What to produce -
Write exactly, with no line omitted or added, the span beginning at the line that holds "The log ansätze, including" and ending at the last line of the records.

- - -

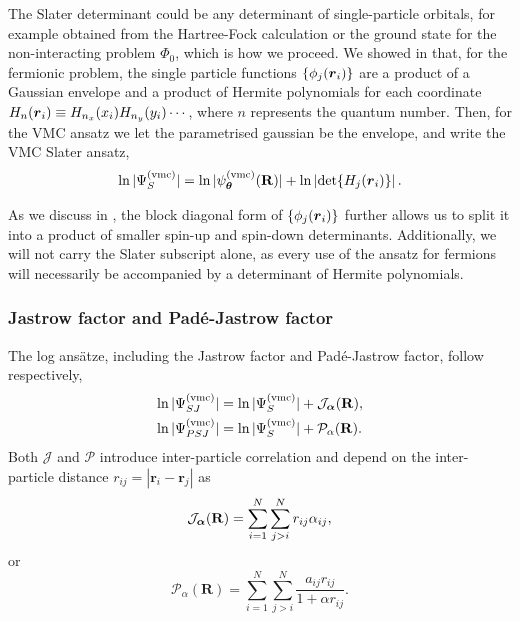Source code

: The Slater determinant could be any determinant of single-particle orbitals, for example obtained from the Hartree-Fock calculation or the ground state for the non-interacting problem $\Phi_0$, which is how we proceed. We showed in  that, for the fermionic problem, the single particle functions $\{\phi_j(\boldsymbol{r}_i)\}$ are a product of a Gaussian envelope and a product of Hermite polynomials for each coordinate $H_{n}(\boldsymbol{r}_i) \equiv H_{n_x}(x_i)H_{n_y}(y_i)\cdots$, where $n$ represents the quantum number. Then, for the VMC ansatz we let the parametrised gaussian be the envelope, and write the VMC Slater ansatz,
\begin{align}
    \ln |\Psi^{(\text{vmc})}_{S}| = \ln|\psi^{(\text{vmc})}_{\boldsymbol{\theta}}(\mathbf{R})| + \ln\left|\det\{H_{j}(\boldsymbol{r}_i)\}\right| \label{eq:met:logs}.
\end{align} 

As we discuss in , the block diagonal form of $\{\phi_j(\boldsymbol{r}_i)\}$ further allows us to split it into a product of smaller spin-up and spin-down determinants. Additionally, we will not carry the Slater subscript alone, as every use of the ansatz for fermions will necessarily be accompanied by a determinant of Hermite polynomials.

\subsubsection{Jastrow factor and Padé-Jastrow factor}

The log ansätze, including the Jastrow factor and Padé-Jastrow factor, follow respectively,
\begin{align}
    \ln |\Psi^{(\text{vmc})}_{SJ}| &= \ln |\Psi^{(\text{vmc})}_{S}| + \mathcal{J}_{\boldsymbol{\alpha}}(\mathbf{R}) \label{eq:met:logsj},\\ 
    \ln |\Psi^{(\text{vmc})}_{PSJ}| &= \ln |\Psi^{(\text{vmc})}_{S}| + \mathcal{P}_{\alpha}(\mathbf{R}). \label{eq:met:logpsj}
\end{align}
Both $\mathcal{J}$ and $\mathcal{P}$ introduce inter-particle correlation and depend on the inter-particle distance $r_{ij} = |\mathbf{r}_i - \mathbf{r}_j|$ as
\begin{equation*}
\mathcal{J}_{\boldsymbol{\alpha}}(\mathbf{R}) =  \sum_{i=1}^{N} \sum_{j>i}^{N}  r_{ij}\alpha_{ij},
\end{equation*}
or
\begin{equation*}
\mathcal{P}_{\alpha}(\mathbf{R}) =  \sum_{i=1}^{N} \sum_{j>i}^{N} \frac{a_{ij} r_{ij}}{1 + \alpha r_{ij}}.
\end{equation*}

- - -

Written solution -
The log ansätze, including the Jastrow factor and Padé-Jastrow factor, follow respectively,
\begin{align}
    \ln |\Psi^{(\text{vmc})}_{SJ}| &= \ln |\Psi^{(\text{vmc})}_{S}| + \mathcal{J}_{\boldsymbol{\alpha}}(\mathbf{R}) \label{eq:met:logsj},\\ 
    \ln |\Psi^{(\text{vmc})}_{PSJ}| &= \ln |\Psi^{(\text{vmc})}_{S}| + \mathcal{P}_{\alpha}(\mathbf{R}). \label{eq:met:logpsj}
\end{align}
Both $\mathcal{J}$ and $\mathcal{P}$ introduce inter-particle correlation and depend on the inter-particle distance $r_{ij} = |\mathbf{r}_i - \mathbf{r}_j|$ as
\begin{equation*}
\mathcal{J}_{\boldsymbol{\alpha}}(\mathbf{R}) =  \sum_{i=1}^{N} \sum_{j>i}^{N}  r_{ij}\alpha_{ij},
\end{equation*}
or
\begin{equation*}
\mathcal{P}_{\alpha}(\mathbf{R}) =  \sum_{i=1}^{N} \sum_{j>i}^{N} \frac{a_{ij} r_{ij}}{1 + \alpha r_{ij}}.
\end{equation*}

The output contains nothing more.